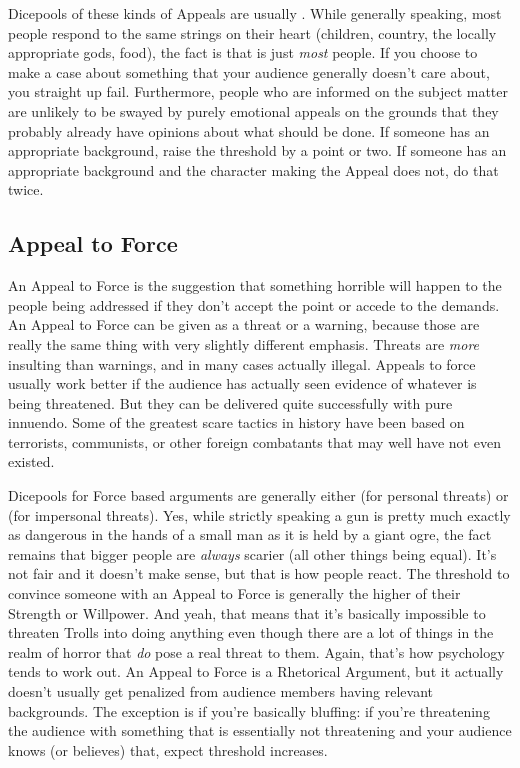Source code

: Dicepools of these kinds of Appeals are usually . While generally speaking, most people respond to the same strings on their heart (children, country, the locally appropriate gods, food), the fact is that is just \textit{most} people. If you choose to make a case about something that your audience generally doesn't care about, you straight up fail. Furthermore, people who are informed on the subject matter are unlikely to be swayed by purely emotional appeals on the grounds that they probably already have opinions about what should be done. If someone has an appropriate background, raise the threshold by a point or two. If someone has an appropriate background and the character making the Appeal does not, do that twice.

\subsection{Appeal to Force}

An Appeal to Force is the suggestion that something horrible will happen to the people being addressed if they don't accept the point or accede to the demands. An Appeal to Force can be given as a threat or a warning, because those are really the same thing with very slightly different emphasis. Threats are \textit{more} insulting than warnings, and in many cases actually illegal. Appeals to force usually work better if the audience has actually seen evidence of whatever is being threatened. But they can be delivered quite successfully with pure innuendo. Some of the greatest scare tactics in history have been based on terrorists, communists, or other foreign combatants that may well have not even existed.

Dicepools for Force based arguments are generally either  (for personal threats) or  (for impersonal threats). Yes, while strictly speaking a gun is pretty much exactly as dangerous in the hands of a small man as it is held by a giant ogre, the fact remains that bigger people are \textit{always} scarier (all other things being equal). It's not fair and it doesn't make sense, but that is how people react. The threshold to convince someone with an Appeal to Force is generally the higher of their Strength or Willpower. And yeah, that means that it's basically impossible to threaten Trolls into doing anything even though there are a lot of things in the realm of horror that \textit{do} pose a real threat to them. Again, that's how psychology tends to work out. An Appeal to Force is a Rhetorical Argument, but it actually doesn't usually get penalized from audience members having relevant backgrounds. The exception is if you're basically bluffing: if you're threatening the audience with something that is essentially not threatening and your audience knows (or believes) that, expect threshold increases.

================

» **Directions**:
Without any pictures, output the entries above exactly as they appear.

» **Reply**:
Source code

: Dicepools of these kinds of Appeals are usually . While generally speaking, most people respond to the same strings on their heart (children, country, the locally appropriate gods, food), the fact is that is just \textit{most} people. If you choose to make a case about something that your audience generally doesn't care about, you straight up fail. Furthermore, people who are informed on the subject matter are unlikely to be swayed by purely emotional appeals on the grounds that they probably already have opinions about what should be done. If someone has an appropriate background, raise the threshold by a point or two. If someone has an appropriate background and the character making the Appeal does not, do that twice.

\subsection{Appeal to Force}

An Appeal to Force is the suggestion that something horrible will happen to the people being addressed if they don't accept the point or accede to the demands. An Appeal to Force can be given as a threat or a warning, because those are really the same thing with very slightly different emphasis. Threats are \textit{more} insulting than warnings, and in many cases actually illegal. Appeals to force usually work better if the audience has actually seen evidence of whatever is being threatened. But they can be delivered quite successfully with pure innuendo. Some of the greatest scare tactics in history have been based on terrorists, communists, or other foreign combatants that may well have not even existed.

Dicepools for Force based arguments are generally either  (for personal threats) or  (for impersonal threats). Yes, while strictly speaking a gun is pretty much exactly as dangerous in the hands of a small man as it is held by a giant ogre, the fact remains that bigger people are \textit{always} scarier (all other things being equal). It's not fair and it doesn't make sense, but that is how people react. The threshold to convince someone with an Appeal to Force is generally the higher of their Strength or Willpower. And yeah, that means that it's basically impossible to threaten Trolls into doing anything even though there are a lot of things in the realm of horror that \textit{do} pose a real threat to them. Again, that's how psychology tends to work out. An Appeal to Force is a Rhetorical Argument, but it actually doesn't usually get penalized from audience members having relevant backgrounds. The exception is if you're basically bluffing: if you're threatening the audience with something that is essentially not threatening and your audience knows (or believes) that, expect threshold increases.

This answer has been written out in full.